Por otra parte, el demandante aludió a una supuesta violación del derecho de asistencia letrada, por cuanto dentro del trámite de la resolución de acusación la Fiscalía designó a un defensor de oficio para remplazar al de confianza y de esta manera notificarse personalmente de la providencia. Este proceder, sin embargo, no entraña alguna anomalía, sino que es consecuencia directa de lo previsto en el artículo 396 de la Ley 600 de 2000:
Artículo 396-. Notificación de la providencia calificatoria. La resolución de acusación se notificará personalmente así:
Al defensor y al procesado que estuviere en libertad, se les citará por el medio más eficaz a la última dirección conocida en el proceso, por comunicación emitida a más tardar el día siguiente hábil a la fecha de la providencia.
Transcurridos ocho (8) días desde la fecha de la comunicación sin que comparecieren, se presentare excusa válida del defensor para seguir actuando o exista renuencia a comparecer, se le designará un defensor de oficio, con quien se continuará la actuación.
Notificada personalmente la resolución de acusación al procesado o a su defensor, los demás sujetos procesales se notificarán por estado.

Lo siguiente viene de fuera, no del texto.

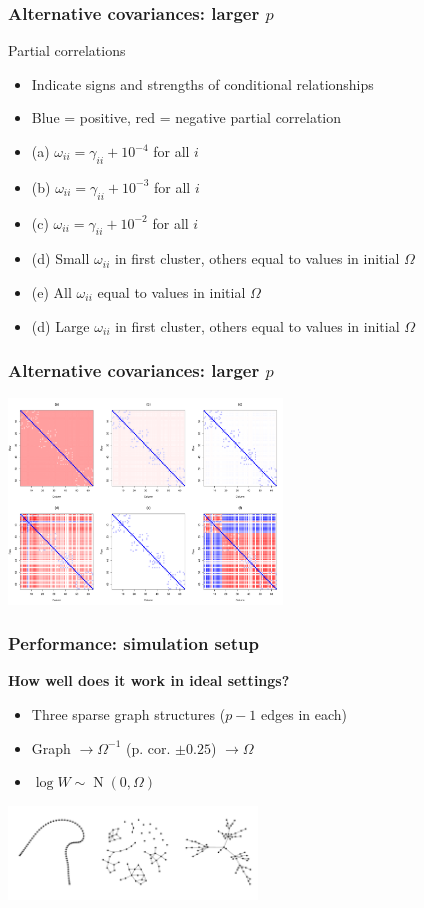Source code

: \documentclass{beamer}
\newcommand{\N}{\operatorname{N}}
\begin{document}
\begin{frame}
\frametitle{Alternative covariances: larger $p$}
Partial correlations
\begin{itemize}
\item Indicate signs and strengths of conditional relationships
\item {\color{blue} Blue} = positive, {\color{red} red} = negative partial correlation
\pause
\item (a) $\omega_{ii} = \gamma_{ii} + 10^{-4}$ for all $i$
\item (b) $\omega_{ii} = \gamma_{ii} + 10^{-3}$ for all $i$
\item (c) $\omega_{ii} = \gamma_{ii} + 10^{-2}$ for all $i$
\item (d) Small $\omega_{ii}$ in first cluster, others equal to values in initial $\Omega$
\item (e) All $\omega_{ii}$ equal to values in initial $\Omega$
\item (d) Large $\omega_{ii}$ in first cluster, others equal to values in initial $\Omega$
\end{itemize}
\end{frame}

\begin{frame}
\frametitle{Alternative covariances: larger $p$}
\begin{center}
\includegraphics[width=275px]{figs/pcor.pdf}
\end{center}
\end{frame}

\begin{frame}
\frametitle{Performance: simulation setup}
\textbf{How well does it work in ideal settings?}

\begin{itemize}
\item Three sparse graph structures ($p-1$ edges in each)
\item Graph $\rightarrow \Omega^{-1}$ (p. cor. $\pm 0.25$) $\rightarrow \Omega$
\item $\log W \sim \N(0, \Omega)$
\end{itemize}
\begin{center}
\includegraphics[width=250px]{figs/graphs-64.pdf}
\end{center}
\end{frame}
\end{document}
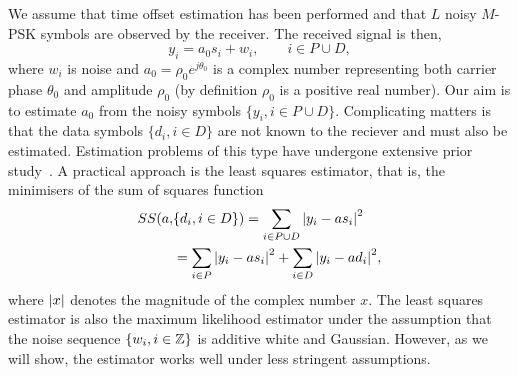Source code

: \documentclass[journal]{IEEEtran}
\begin{document}
We assume that time offset estimation has been performed and that $L$ noisy $M$-PSK symbols are observed by the receiver.  The received signal is then,
\begin{equation}\label{eq:sigmod}
y_i = a_0 s_i + w_i, \qquad i \in P \cup D,
\end{equation}
where $w_i$ is noise and $a_0 = \rho_0 e^{j\theta_0}$ is a complex number representing both carrier phase $\theta_0$ and amplitude $\rho_0$ (by definition $\rho_0$ is a positive real number).  Our aim is to estimate $a_0$ from the noisy symbols $\{ y_i, i \in P \cup D \}$.  Complicating matters is that the data symbols $\{d_i, i \in D\}$ are not known to the reciever and must also be estimated.  Estimation problems of this type have undergone extensive prior study~\cite{ViterbiViterbi_phase_est_1983,Cowley_ref_sym_carr_1998,Wilson1989,Makrakis1990,Liu1991,Mackenthun1994,Sweldens2001,McKilliamLinearTimeBlockPSK2009,Divsalar1990}.  A practical approach is the least squares estimator, that is, the minimisers of the sum of squares function
\begin{equation}\label{eq:SSdefn}
\begin{split}
SS(a, &\{d_i, i \in D\}) = \sum_{i \in P \cup D} {\left\vert  y_i - a s_i  \right\vert}^2  \\
&= \sum_{i \in P} {\left\vert  y_i - a s_i  \right\vert}^2 + \sum_{i \in D} {\left\vert  y_i - a d_i  \right\vert}^2,
\end{split}
\end{equation}
where ${\left\vert x \right\vert}$ denotes the magnitude of the complex number $x$.  The least squares estimator is also the maximum likelihood estimator under the assumption that the noise sequence $\{w_i, i \in {\mathbb Z}\}$ is additive white and Gaussian.  However, as we will show, the estimator works well under less stringent assumptions.  %
\end{document}
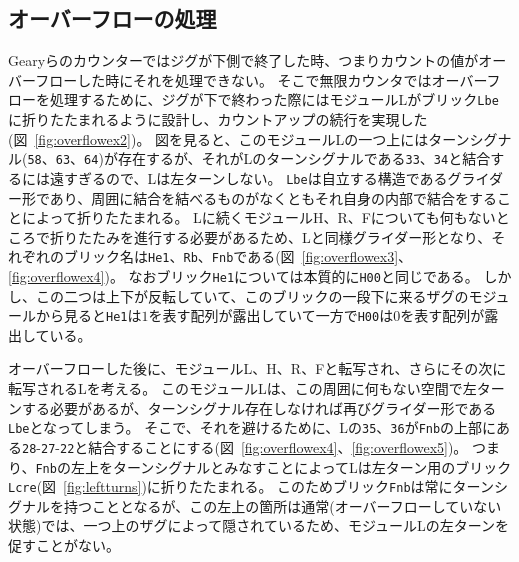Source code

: \documentclass[a4,11pt]{article}
\begin{document}
\subsection{オーバーフローの処理}
Gearyらのカウンターではジグが下側で終了した時、つまりカウントの値がオーバーフローした時にそれを処理できない。
そこで無限カウンタではオーバーフローを処理するために、ジグが下で終わった際にはモジュールLがブリック\texttt{Lbe}に折りたたまれるように設計し、カウントアップの続行を実現した(図~\ref{fig:overflowex2})。
図を見ると、このモジュールLの一つ上にはターンシグナル(\texttt{58}、\texttt{63}、\texttt{64})が存在するが、それがLのターンシグナルである\texttt{33}、\texttt{34}と結合するには遠すぎるので、Lは左ターンしない。
\texttt{Lbe}は自立する構造であるグライダー形であり、周囲に結合を結べるものがなくともそれ自身の内部で結合をすることによって折りたたまれる。
Lに続くモジュールH、R、Fについても何もないところで折りたたみを進行する必要があるため、Lと同様グライダー形となり、それぞれのブリック名は\texttt{He1}、\texttt{Rb}、\texttt{Fnb}である(図~\ref{fig:overflowex3}、\ref{fig:overflowex4})。
なおブリック\texttt{He1}については本質的に\texttt{H00}と同じである。
しかし、この二つは上下が反転していて、このブリックの一段下に来るザグのモジュールから見ると\texttt{He1}は$1$を表す配列が露出していて一方で\texttt{H00}は$0$を表す配列が露出している。

オーバーフローした後に、モジュールL、H、R、Fと転写され、さらにその次に転写されるLを考える。
このモジュールLは、この周囲に何もない空間で左ターンする必要があるが、ターンシグナル存在しなければ再びグライダー形である\texttt{Lbe}となってしまう。
そこで、それを避けるために、Lの\texttt{35}、\texttt{36}が\texttt{Fnb}の上部にある\texttt{28}{-}\texttt{27}{-}\texttt{22}と結合することにする(図~\ref{fig:overflowex4}、\ref{fig:overflowex5})。
つまり、\texttt{Fnb}の左上をターンシグナルとみなすことによってLは左ターン用のブリック\texttt{Lcre}(図~\ref{fig:leftturns})に折りたたまれる。
このためブリック\texttt{Fnb}は常にターンシグナルを持つこととなるが、この左上の箇所は通常(オーバーフローしていない状態)では、一つ上のザグによって隠されているため、モジュールLの左ターンを促すことがない。
\end{document}

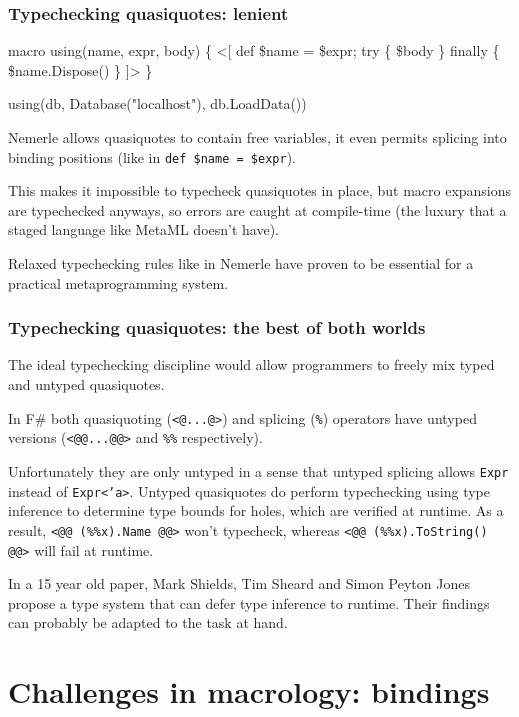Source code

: \documentclass[hyperref={bookmarks=false}]{beamer}
\begin{document}
\begin{frame}[fragile]
\frametitle{Typechecking quasiquotes: lenient}

\begin{lstlistinglike}
\begin{semiverbatim}
macro using(name, expr, body) \{
  <[
    def \$name = \$expr;
    try \{ \$body \} finally \{ \$name.Dispose() \}
  ]>
\}

using(db, Database("localhost"), db.LoadData())
\end{semiverbatim}
\end{lstlistinglike}

Nemerle allows quasiquotes to contain free variables, it even permits
splicing into binding positions (like in \texttt{def \$name = \$expr}).

This makes it impossible to typecheck quasiquotes in place,
but macro expansions are typechecked anyways,
so errors are caught at compile-time
(the luxury that a staged language like MetaML doesn't have).

Relaxed typechecking rules like in Nemerle have proven to be essential
for a practical metaprogramming system.
\end{frame}

\begin{frame}[fragile]
\frametitle{Typechecking quasiquotes: the best of both worlds}

The ideal typechecking discipline would allow programmers to freely mix
typed and untyped quasiquotes.

In F\# both quasiquoting (\texttt{<@...@>}) and splicing (\texttt{\%}) operators
have untyped versions (\texttt{<@@...@@>} and \texttt{\%\%} respectively).

Unfortunately they are only untyped in a sense that untyped splicing
allows \texttt{Expr} instead of \texttt{Expr<'a>}. Untyped quasiquotes do perform typechecking
using type inference to determine type bounds for holes, which are verified at runtime.
As a result, \texttt{<@@ (\%\%x).Name @@>} won't typecheck, whereas \texttt{<@@ (\%\%x).ToString() @@>}
will fail at runtime.

In a 15 year old paper, Mark Shields, Tim Sheard and Simon Peyton Jones propose a type system
that can defer type inference to runtime. Their findings can probably be adapted to the task at hand.
\end{frame}

\section{Challenges in macrology: bindings}
\end{document}
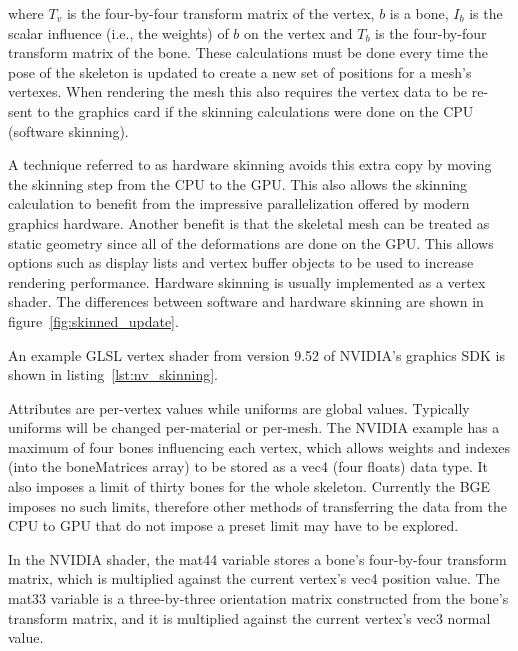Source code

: where $T_v$ is the four-by-four transform matrix of the vertex, $b$ is a bone, $I_b$ is the scalar influence (i.e., the weights) of $b$ on the vertex and $T_b$ is the four-by-four transform matrix of the bone.
These calculations must be done every time the pose of the skeleton is updated to create a new set of positions for a mesh's vertexes.
When rendering the mesh this also requires the vertex data to be re-sent to the graphics card if the skinning calculations were done on the CPU (software skinning).

A technique referred to as hardware skinning avoids this extra copy by moving the skinning step from the CPU to the GPU.
This also allows the skinning calculation to benefit from the impressive parallelization offered by modern graphics hardware.
Another benefit is that the skeletal mesh can be treated as static geometry since all of the deformations are done on the GPU.
This allows options such as display lists and vertex buffer objects\cite{ARB_texture_buffer_object} to be used to increase rendering performance.
Hardware skinning is usually implemented as a vertex shader.
The differences between software and hardware skinning are shown in figure~\ref{fig:skinned_update}.


An example GLSL vertex shader from version 9.52 of NVIDIA's graphics SDK\cite{nvidiasdk} is shown in listing~\ref{lst:nv_skinning}.


Attributes are per-vertex values while uniforms are global values.
Typically uniforms will be changed per-material or per-mesh.
The NVIDIA example has a maximum of four bones influencing each vertex, which allows weights and indexes (into the boneMatrices array) to be stored as a vec4 (four floats) data type.
It also imposes a limit of thirty bones for the whole skeleton.
Currently the BGE imposes no such limits, therefore other methods of transferring the data from the CPU to GPU that do not impose a preset limit may have to be explored.

In the NVIDIA shader, the mat44 variable stores a bone's four-by-four transform matrix, which is multiplied against the current vertex's vec4 position value.
The mat33 variable is a three-by-three orientation matrix constructed from the bone's transform matrix, and it is multiplied against the current vertex's vec3 normal value.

En el escrito de demanda, el profesional del derecho no sólo reconoció que, en el expediente, «aparece una citación dirigida a la dirección suministrada por los profesionales del derecho»35, sino que además «se dejaron constancias por parte de los asistentes de la Fiscalía en el sentido de que habían llamado y habían enviado un fax»36, es decir, admitió la realización de diligencias provenientes del instructor que iban más allá de lo regulado en el artículo 396 del Código de Procedimiento Penal, pues dicho precepto prevé que ocho (8) días después de enviada la comunicación para efectos de notificar es posible designar un defensor de oficio con el fin de continuar con el trámite. El demandante, sin embargo, estimó que esta actuación no era suficiente, pues en su criterio los deberes funcionales de la Fiscalía abarcaban una «labor de verificación que garantizara la comunicación de la decisión a los defensores titular y suplente del procesado»37, postura que, no obstante, carece de cualquier sustento normativo o razonable.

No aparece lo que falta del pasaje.